How Warming Seas May Impact Surf Smelt Survival in the North Pacific
Northwest CASC-supported researchers and coauthors explored the impacts of warming water and ocean acidification on the eggs and larvae of surf smelt, a small but vital coastal forage fish.
Surf smelt are small but important forage fish in the North Pacific Ocean ecosystem, supporting many predators and fisheries. Impacts on smelt population could be felt across this entire ecosystem, yet there is little information on how climate change and ongoing coastal development, which removes vegetation and shade from beaches were smelt eggs and larvae develop may affect these fish. In a recent article in PLOS One, Northwest CASC Research fellow Megan Russell and co-authors assessed the vulnerability of smelt eggs and larvae to warming water temperatures and acidification.
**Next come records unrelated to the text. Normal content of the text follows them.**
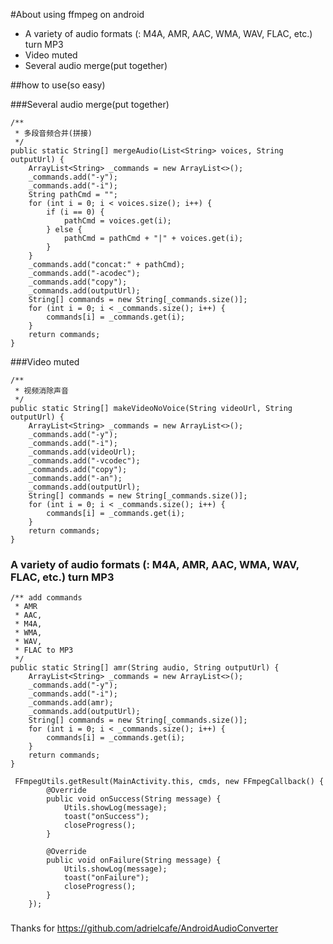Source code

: 

#About using ffmpeg on android
+ A variety of audio formats (: M4A, AMR, AAC, WMA, WAV, FLAC, etc.) turn MP3
+ Video muted
+ Several audio merge(put together)

##how to use(so easy)

###Several audio merge(put together)

 	/**
     * 多段音频合并(拼接)
     */
    public static String[] mergeAudio(List<String> voices, String outputUrl) {
        ArrayList<String> _commands = new ArrayList<>();
        _commands.add("-y");
        _commands.add("-i");
        String pathCmd = "";
        for (int i = 0; i < voices.size(); i++) {
            if (i == 0) {
                pathCmd = voices.get(i);
            } else {
                pathCmd = pathCmd + "|" + voices.get(i);
            }
        }
        _commands.add("concat:" + pathCmd);
        _commands.add("-acodec");
        _commands.add("copy");
        _commands.add(outputUrl);
        String[] commands = new String[_commands.size()];
        for (int i = 0; i < _commands.size(); i++) {
            commands[i] = _commands.get(i);
        }
        return commands;
    }

###Video muted

 	/**
     * 视频消除声音
     */
    public static String[] makeVideoNoVoice(String videoUrl, String outputUrl) {
        ArrayList<String> _commands = new ArrayList<>();
        _commands.add("-y");
        _commands.add("-i");
        _commands.add(videoUrl);
        _commands.add("-vcodec");
        _commands.add("copy");
        _commands.add("-an");
        _commands.add(outputUrl);
        String[] commands = new String[_commands.size()];
        for (int i = 0; i < _commands.size(); i++) {
            commands[i] = _commands.get(i);
        }
        return commands;
    }


### A variety of audio formats (: M4A, AMR, AAC, WMA, WAV, FLAC, etc.) turn MP3
 	/** add commands
     * AMR
     * AAC,
     * M4A,
     * WMA,
     * WAV,
     * FLAC to MP3
     */
    public static String[] amr(String audio, String outputUrl) {
        ArrayList<String> _commands = new ArrayList<>();
        _commands.add("-y");
        _commands.add("-i");
        _commands.add(amr);
        _commands.add(outputUrl);
        String[] commands = new String[_commands.size()];
        for (int i = 0; i < _commands.size(); i++) {
            commands[i] = _commands.get(i);
        }
        return commands;
    }

	 FFmpegUtils.getResult(MainActivity.this, cmds, new FFmpegCallback() {
            @Override
            public void onSuccess(String message) {
                Utils.showLog(message);
                toast("onSuccess");
                closeProgress();
            }

            @Override
            public void onFailure(String message) {
                Utils.showLog(message);
                toast("onFailure");
                closeProgress();
            }
        });
	
###
Thanks for https://github.com/adrielcafe/AndroidAudioConverter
The authors found that warming water caused the larvae to use their energy reserves and yolk faster and decreased their ability to swim. However, the team also found that higher acidity slowed metabolic rates in eggs, meaning they use up valuable energy reserves more slowly. This research can help resource managers better understand climate stressors possible effects on surf smelt abundance.
This work is supported by the Northwest CASC project, “Investigating the Effects of Elevated Seawater Temperature and Ocean Acidification on Surf Smelt Embryo and Larvae Energy Demands”.